Numpy Basics

Introduction

NumPy is an extension of python specifically designed for doing numeric computations. The two main features of the package are its fast array class and a large library of efficient mathematical functions. The two keywords here are fast and efficient, if we want to do large simulations (a 1000 atoms or more) performance of our software matters a lot. It can make the difference between a computation of a few hours and a few days. To illustrate this point I have made an example program that compares three different implementations, run it and see the difference.

import time as timer
import numpy as np


""" Naive implementation of the sum from 0 to 5000000. """
startTime = timer.time()
cumSum = 0
for i in range(5000001): # note the plus 1, why is it there?
    cumSum += i
naiveDuration = timer.time() - startTime
print(f"answer: {cumSum}, duration: {naiveDuration}s")

""" NumPy implementation of the sum from 0 to 5000000. """
startTime = timer.time()
cumSum = np.sum(np.arange(5000001))
numpyDuration =  timer.time()  - startTime
print(f"answer: {cumSum}, duration: {numpyDuration}s")

""" Mathematicians implementation of the sum from 0 to 5000000 """
startTime = timer.time()
cumSum = (5000000)*(5000000+1)/2
mathDuration =  timer.time()  - startTime
print(f"answer: {cumSum}, duration: {mathDuration}s")
print("")
print(f"Numpy is {naiveDuration/numpyDuration} times faster than normal python")

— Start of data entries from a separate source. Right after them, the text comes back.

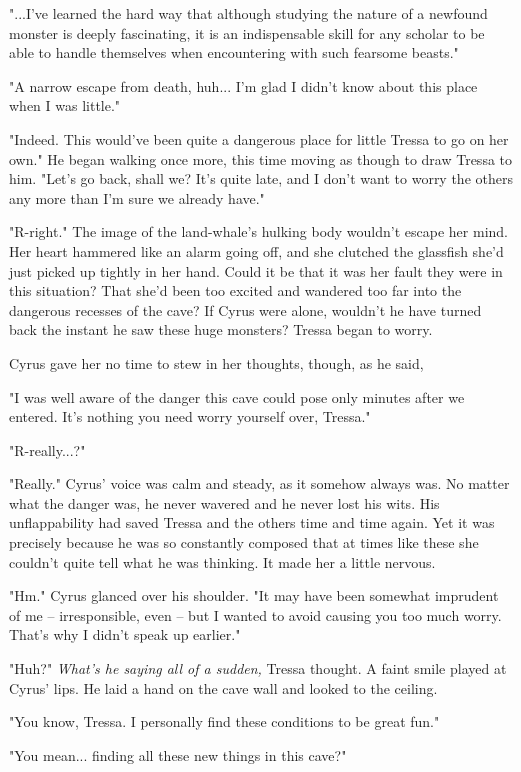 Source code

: "...I've learned the hard way that although studying the nature of a newfound monster is deeply fascinating, it is an indispensable skill for any scholar to be able to handle themselves when encountering with such fearsome beasts."

"A narrow escape from death, huh... I'm glad I didn't know about this place when I was little."

"Indeed. This would've been quite a dangerous place for little Tressa to go on her own." He began walking once more, this time moving as though to draw Tressa to him. "Let's go back, shall we? It's quite late, and I don't want to worry the others any more than I'm sure we already have."

"R-right." The image of the land-whale's hulking body wouldn't escape her mind. Her heart hammered like an alarm going off, and she clutched the glassfish she'd just picked up tightly in her hand. Could it be that it was her fault they were in this situation? That she'd been too excited and wandered too far into the dangerous recesses of the cave? If Cyrus were alone, wouldn't he have turned back the instant he saw these huge monsters? Tressa began to worry.

Cyrus gave her no time to stew in her thoughts, though, as he said,

"I was well aware of the danger this cave could pose only minutes after we entered. It's nothing you need worry yourself over, Tressa."

"R-really...?"

"Really." Cyrus' voice was calm and steady, as it somehow always was. No matter what the danger was, he never wavered and he never lost his wits. His unflappability had saved Tressa and the others time and time again. Yet it was precisely because he was so constantly composed that at times like these she couldn't quite tell what he was thinking. It made her a little nervous.

"Hm." Cyrus glanced over his shoulder. "It may have been somewhat imprudent of me -- irresponsible, even -- but I wanted to avoid causing you too much worry. That's why I didn't speak up earlier."

"Huh?" \emph{What's he saying all of a sudden,} Tressa thought. A faint smile played at Cyrus' lips. He laid a hand on the cave wall and looked to the ceiling.

"You know, Tressa. I personally find these conditions to be great fun."

"You mean... finding all these new things in this cave?"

There are multiple things we should learn from this example. Firstly that the NumPy implementation is about 40 to 50 times faster (at least on my machine) than the naive python implementation. Secondly that the use of the NumPy functions has made the code shorter, more readable and easier to understand. Thirdly that we can do without for-loops in most cases if you use NumPy functions. The most important step in getting performance from Python is trying to avoid the use of for-loops. Finally that we should never forget that there might be better alternatives than brute force methods or as Linus Torvalds and David Diamond put it:

A great mathematician doesn’t solve a problem the long and boring way because he sees what the real pattern is behind the question, and applies that pattern to find the answer in a much better way. The same is definitely true in computer science, too. Sure, you can just write a program that calculates the sum. On today’s computers that would be a snap. But a great programmer would know what the answer is simply by being clever. He would know to write a beautiful program that attacks the problem in a new way that, in the end, is the right way. (from: Just for Fun)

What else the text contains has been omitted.